The private student loan default rate remains higher than pre-recession levels despite decreasing year over year in 2012, according to Moody’s Investors Service.

According to the ratings agency quarterly report on non-federally guaranteed student loan performance, the annualized default rate in fourth-quarter 2012 was 4.5%, down from 5.2% in fourth-quarter 2011, for the third consecutive quarter of sizeable year-over-year improvement. But the rate remains nearly twice as high as it was prior to the recession.

The 90-plus delinquency rate was 2.5% in fourth-quarter 2012, down from 2.7% in fourth-quarter 2011, for the eleventh consecutive quarter of year-over-year improvement.

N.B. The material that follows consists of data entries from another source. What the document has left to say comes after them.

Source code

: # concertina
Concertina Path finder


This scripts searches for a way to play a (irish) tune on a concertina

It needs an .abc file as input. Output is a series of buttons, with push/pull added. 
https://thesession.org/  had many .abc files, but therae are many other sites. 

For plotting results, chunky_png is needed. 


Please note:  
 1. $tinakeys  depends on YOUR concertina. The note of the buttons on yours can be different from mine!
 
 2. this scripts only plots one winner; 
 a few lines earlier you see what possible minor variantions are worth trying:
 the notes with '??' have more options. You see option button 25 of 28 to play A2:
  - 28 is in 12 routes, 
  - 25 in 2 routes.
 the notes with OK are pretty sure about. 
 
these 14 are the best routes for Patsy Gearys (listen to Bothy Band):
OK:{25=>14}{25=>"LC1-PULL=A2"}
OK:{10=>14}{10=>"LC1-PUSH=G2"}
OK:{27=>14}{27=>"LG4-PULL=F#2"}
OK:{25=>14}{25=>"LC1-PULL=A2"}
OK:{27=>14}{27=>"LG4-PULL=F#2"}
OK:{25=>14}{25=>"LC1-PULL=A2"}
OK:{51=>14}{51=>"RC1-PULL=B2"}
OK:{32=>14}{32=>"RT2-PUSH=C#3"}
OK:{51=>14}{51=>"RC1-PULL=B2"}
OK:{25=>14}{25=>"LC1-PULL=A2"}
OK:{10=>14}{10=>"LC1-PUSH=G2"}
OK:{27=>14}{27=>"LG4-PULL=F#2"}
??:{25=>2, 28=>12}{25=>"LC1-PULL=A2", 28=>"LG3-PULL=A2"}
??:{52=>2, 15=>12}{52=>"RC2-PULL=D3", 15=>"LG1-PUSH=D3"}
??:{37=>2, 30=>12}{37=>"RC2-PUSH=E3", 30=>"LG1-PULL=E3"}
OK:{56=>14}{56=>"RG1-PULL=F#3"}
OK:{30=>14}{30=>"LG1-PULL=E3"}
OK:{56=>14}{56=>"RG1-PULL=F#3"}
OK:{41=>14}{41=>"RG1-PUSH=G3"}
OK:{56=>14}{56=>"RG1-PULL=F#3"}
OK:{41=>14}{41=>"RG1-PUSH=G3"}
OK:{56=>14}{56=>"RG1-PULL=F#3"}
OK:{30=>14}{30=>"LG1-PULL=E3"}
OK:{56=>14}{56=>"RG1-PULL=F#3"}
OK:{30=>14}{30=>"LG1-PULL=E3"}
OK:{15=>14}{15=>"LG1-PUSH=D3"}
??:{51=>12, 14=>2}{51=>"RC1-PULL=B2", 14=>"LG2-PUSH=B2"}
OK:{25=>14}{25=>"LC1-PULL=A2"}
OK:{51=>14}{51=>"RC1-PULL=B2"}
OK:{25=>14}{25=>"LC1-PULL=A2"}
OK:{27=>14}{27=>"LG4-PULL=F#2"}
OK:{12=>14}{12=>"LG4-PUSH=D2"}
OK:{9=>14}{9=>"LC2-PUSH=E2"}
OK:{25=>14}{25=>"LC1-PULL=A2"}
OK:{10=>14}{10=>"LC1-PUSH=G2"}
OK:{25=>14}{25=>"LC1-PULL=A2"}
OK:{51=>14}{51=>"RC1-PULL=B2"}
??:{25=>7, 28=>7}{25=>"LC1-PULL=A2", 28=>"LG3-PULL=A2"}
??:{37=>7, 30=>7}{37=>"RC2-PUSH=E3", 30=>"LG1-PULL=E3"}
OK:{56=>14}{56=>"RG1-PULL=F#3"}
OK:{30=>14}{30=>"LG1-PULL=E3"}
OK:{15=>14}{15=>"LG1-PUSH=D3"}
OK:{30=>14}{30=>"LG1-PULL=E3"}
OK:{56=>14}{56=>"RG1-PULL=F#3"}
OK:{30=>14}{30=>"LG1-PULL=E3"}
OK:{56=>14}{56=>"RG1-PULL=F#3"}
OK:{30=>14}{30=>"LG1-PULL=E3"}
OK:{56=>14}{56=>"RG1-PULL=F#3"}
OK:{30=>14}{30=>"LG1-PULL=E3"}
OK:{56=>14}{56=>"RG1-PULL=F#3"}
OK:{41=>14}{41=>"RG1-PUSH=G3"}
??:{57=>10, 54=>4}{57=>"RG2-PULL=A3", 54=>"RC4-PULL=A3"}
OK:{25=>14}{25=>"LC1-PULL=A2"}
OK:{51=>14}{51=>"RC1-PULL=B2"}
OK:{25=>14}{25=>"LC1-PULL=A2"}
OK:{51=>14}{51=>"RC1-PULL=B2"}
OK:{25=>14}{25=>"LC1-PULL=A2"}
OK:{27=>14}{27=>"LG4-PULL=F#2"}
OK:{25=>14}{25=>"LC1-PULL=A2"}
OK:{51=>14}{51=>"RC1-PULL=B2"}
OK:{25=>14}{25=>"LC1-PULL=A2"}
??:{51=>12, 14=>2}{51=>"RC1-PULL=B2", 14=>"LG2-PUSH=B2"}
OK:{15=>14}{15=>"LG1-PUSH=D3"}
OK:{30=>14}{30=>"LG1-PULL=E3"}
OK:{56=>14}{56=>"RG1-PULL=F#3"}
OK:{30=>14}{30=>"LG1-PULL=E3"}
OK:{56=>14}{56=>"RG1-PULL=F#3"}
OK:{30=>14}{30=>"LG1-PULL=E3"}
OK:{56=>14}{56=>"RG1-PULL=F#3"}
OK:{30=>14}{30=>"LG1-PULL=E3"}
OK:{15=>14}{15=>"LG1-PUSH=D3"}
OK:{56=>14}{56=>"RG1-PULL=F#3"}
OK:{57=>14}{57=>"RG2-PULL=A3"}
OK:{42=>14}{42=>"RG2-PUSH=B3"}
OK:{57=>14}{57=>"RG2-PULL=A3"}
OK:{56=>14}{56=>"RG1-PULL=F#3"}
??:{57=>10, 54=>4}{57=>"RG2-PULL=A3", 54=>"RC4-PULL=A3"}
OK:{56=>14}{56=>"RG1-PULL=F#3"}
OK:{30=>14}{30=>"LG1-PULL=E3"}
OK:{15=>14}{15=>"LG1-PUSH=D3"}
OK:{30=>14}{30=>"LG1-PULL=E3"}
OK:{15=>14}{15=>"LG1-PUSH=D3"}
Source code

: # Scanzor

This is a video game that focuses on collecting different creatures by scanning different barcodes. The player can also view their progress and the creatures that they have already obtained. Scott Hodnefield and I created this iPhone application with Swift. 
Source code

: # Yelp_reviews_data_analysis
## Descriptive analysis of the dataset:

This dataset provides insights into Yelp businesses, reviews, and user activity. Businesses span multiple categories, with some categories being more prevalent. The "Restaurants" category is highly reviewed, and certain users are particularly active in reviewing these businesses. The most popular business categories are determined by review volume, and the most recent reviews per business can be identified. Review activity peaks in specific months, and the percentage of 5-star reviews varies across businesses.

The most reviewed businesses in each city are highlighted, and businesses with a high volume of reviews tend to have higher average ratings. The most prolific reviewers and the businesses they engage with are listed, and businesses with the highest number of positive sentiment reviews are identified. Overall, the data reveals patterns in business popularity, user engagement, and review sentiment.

Ninety-plus delinquencies will continue to drop slowly as they have since peaking in mid-2009, said Moody’s.

"We will continue to see high rates of default because the unemployment rate, the key credit driver of student loan defaults, will remain high at 7.0%-8.0%," said Moody's AVP-Analyst Tracy Rice.

Rice said that while improving unemployment will help borrowers repay their loans, the high student loan debt and lower earnings will continue to make repayment difficult.

Moody's private student loan indices track ten years of credit performance data on 68 private
student loan securitizations that the agency rates, representing over $40 billion in outstanding pool balance.